The Performance Appraisal
A self assessment can be difficult for employees who wish to be honest, but do not want to shoot themselves in the foot career-wise.
There’s no use pretending your performance is perfect if you know there are areas you need to work on. Instead it’s best to find a balanced approach that is truthful both about your strengths and shortcomings. You also need to be careful not to write anything in the evaluation that that could be interpreted as unethical or illegal.
The suggested phrases listed here should help you strike the appropriate balance and give you a jumping point for continuing your self-assessment on your own.
When completing a self assessment as part of the performance appraisal process, you should use phrases to convey whether or not you have met the requirements of their job. Often, either stated or implied, employees are expected to manage change well, so this is something that should be highlighted on the assessment.
Some examples of phrases for explaining how an employee deals with change include:
- “Reacts well when presented with stressful circumstances.” (Complies with or exceeds job requirements)
- “Experiences difficulty in adapting to changes.” (List specific examples where resistance to change was noticeable)
- “Needs to learn to adapt better to unexpected changes by preparing contingencies.” (Suggested goal and how to achieve it)
Employers value employees with the ability to adjust to fluid conditions, so the self assessment should include specific examples of how you have successfully managed change in the recent past.

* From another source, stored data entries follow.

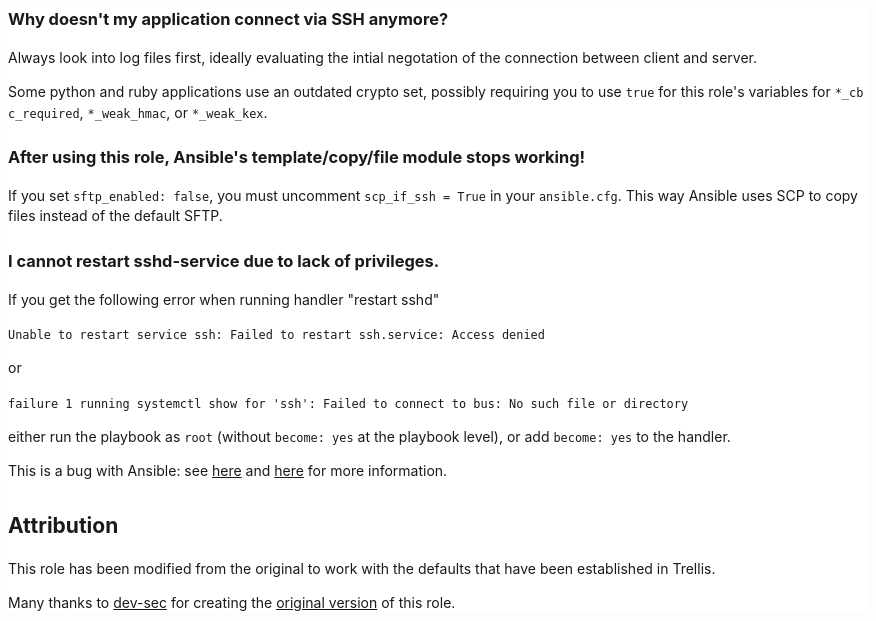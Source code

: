 ### Why doesn't my application connect via SSH anymore?

Always look into log files first, ideally evaluating the intial negotation of the connection between client and server.

Some python and ruby applications use an outdated crypto set, possibly requiring you to use `true` for this role's variables for `*_cbc_required`, `*_weak_hmac`, or `*_weak_kex`.

### After using this role, Ansible's template/copy/file module stops working!

If you set `sftp_enabled: false`, you must uncomment `scp_if_ssh = True` in your `ansible.cfg`. This way Ansible uses SCP to copy files instead of the default SFTP.

### I cannot restart sshd-service due to lack of privileges.

If you get the following error when running handler "restart sshd"
```
Unable to restart service ssh: Failed to restart ssh.service: Access denied
```
or
```
failure 1 running systemctl show for 'ssh': Failed to connect to bus: No such file or directory
```
either run the playbook as `root` (without `become: yes` at the playbook level), or add `become: yes` to the handler.

This is a bug with Ansible: see [here](https://github.com/dev-sec/ansible-ssh-hardening/pull/81) and [here](https://github.com/ansible/ansible/issues/17490) for more information.

## Attribution

This role has been modified from the original to work with the defaults that have been established in Trellis.

Many thanks to [dev-sec](https://github.com/dev-sec/) for creating the [original version](https://github.com/dev-sec/ansible-ssh-hardening) of this role.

Also, those who have had difficulty with managing change in the past can mitigate potentially adverse effects of that admission by presenting a clear, concise goal for handling change better going forward.
You also may be called upon to provide feedback concerning attendance. Those with a stellar attendance record can highlight it here, while those who have had issues with promptness and reliability can offer reassurances that improvement is on the way. Here are some phrases that can help.
- “Satisfies all company and department conduct and attendance requirements.” (Meets attendance guidelines)
- “Fails to comply with company expectations for attendance and promptness.” (Needs to improve attendance performance)
- “Will be in the office and working by the designated starting time.” (State a goal and how the goal should be met)
Again, you should write specific positive or negative examples to substantiate the evaluation. Be sure not to be wordy or provide too much information.
Many companies are beginning to realize the importance of communications within the team. Self assessments often ask employees to rate their communication skills and efforts. You should clearly, but briefly, state your thoughts on the issue in an appropriate manner.
Resist the temptation to highlight the failures of management or team communication and focus on personal communication on the job and what will be done to promote good communication in the future.
Here are just a few phrases that might work in these situations.
- “Consistently conveys open-mindedness and respectfully considers differing opinions.” (Meets requirements)
- “Hesitates to report negative results and situations to management.” (Needs to improve)
- “Plans to improve communication by readily reporting all relevant information.” (Improvement goal)
As with other sections of the self assessment, you should always include goals for improvement to show a desire to become a greater asset to the organization.
Remember that all statements should be based on fact and supported by specific examples. Honest recognition of areas that require improvement help convey honesty and trust to managers who may suspect self assessments that are too rosy. Negative points should be carefully written and balanced with a brief plan for improvement to avoid them becoming reasons to deny pay raises or promotions.
Clearly stated goals or expectations accompanied by a specific method for achieving them provide the feedback and guidance necessary to encourage future, measurable development.
It may be a good idea to compile your own comprehensive list of phrases patterned after the ones listed here to help build open communication and a team environment while protecting yourself from unnecessary legal, ethical, and career complications.